Your objective | From the entries below, copy every line holding the word "help".

(Saved data entries)
☆ ☆ ☆ ☆ ☆ ☆ ☆

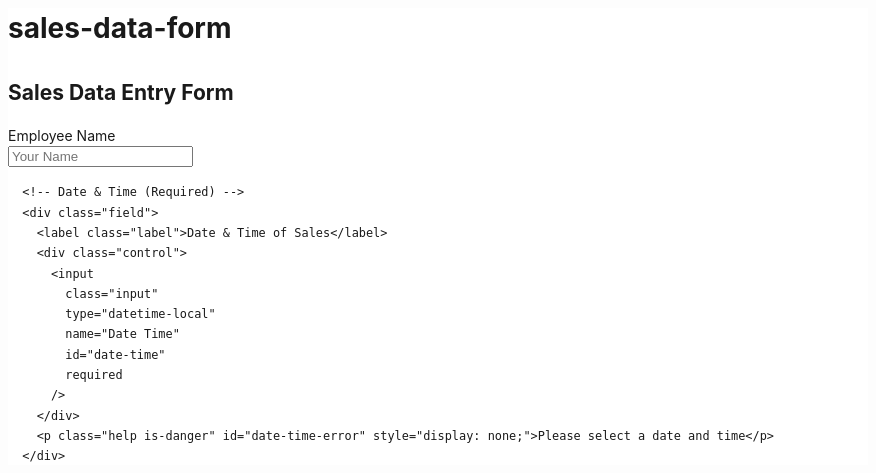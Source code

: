 # sales-data-form
<!DOCTYPE html>
<html>
  <head>
    <link rel="stylesheet" href="https://cdn.jsdelivr.net/npm/bulma@0.9.4/css/bulma.min.css" />
    <link rel="stylesheet" href="https://cdnjs.cloudflare.com/ajax/libs/font-awesome/6.0.0/css/all.min.css" />
  </head>
  <body>
    <section class="hero is-primary is-bold">
      <div class="hero-body">
        <div class="container">
          <h1 class="title">Sales Data Entry Form</h1>
        </div>
      </div>
    </section>
    <form id="form" class="container m-4 pl-4">
      <!-- Employee Name (Required) -->
      <div class="field">
        <label class="label">Employee Name</label>
        <div class="control">
          <input
            class="input"
            type="text"
            placeholder="Your Name"
            name="Employee Name"
            id="employee-name"
            required
          />
        </div>
        <p class="help is-danger" id="employee-name-error" style="display: none;">Please enter your name</p>
      </div>

      <!-- Date & Time (Required) -->
      <div class="field">
        <label class="label">Date & Time of Sales</label>
        <div class="control">
          <input
            class="input"
            type="datetime-local" 
            name="Date Time"
            id="date-time"
            required
          />
        </div>
        <p class="help is-danger" id="date-time-error" style="display: none;">Please select a date and time</p>
      </div>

☆ ☆ ☆ ☆ ☆ ☆ ☆

Response |
        <p class="help is-danger" id="employee-name-error" style="display: none;">Please enter your name</p>
        <p class="help is-danger" id="date-time-error" style="display: none;">Please select a date and time</p>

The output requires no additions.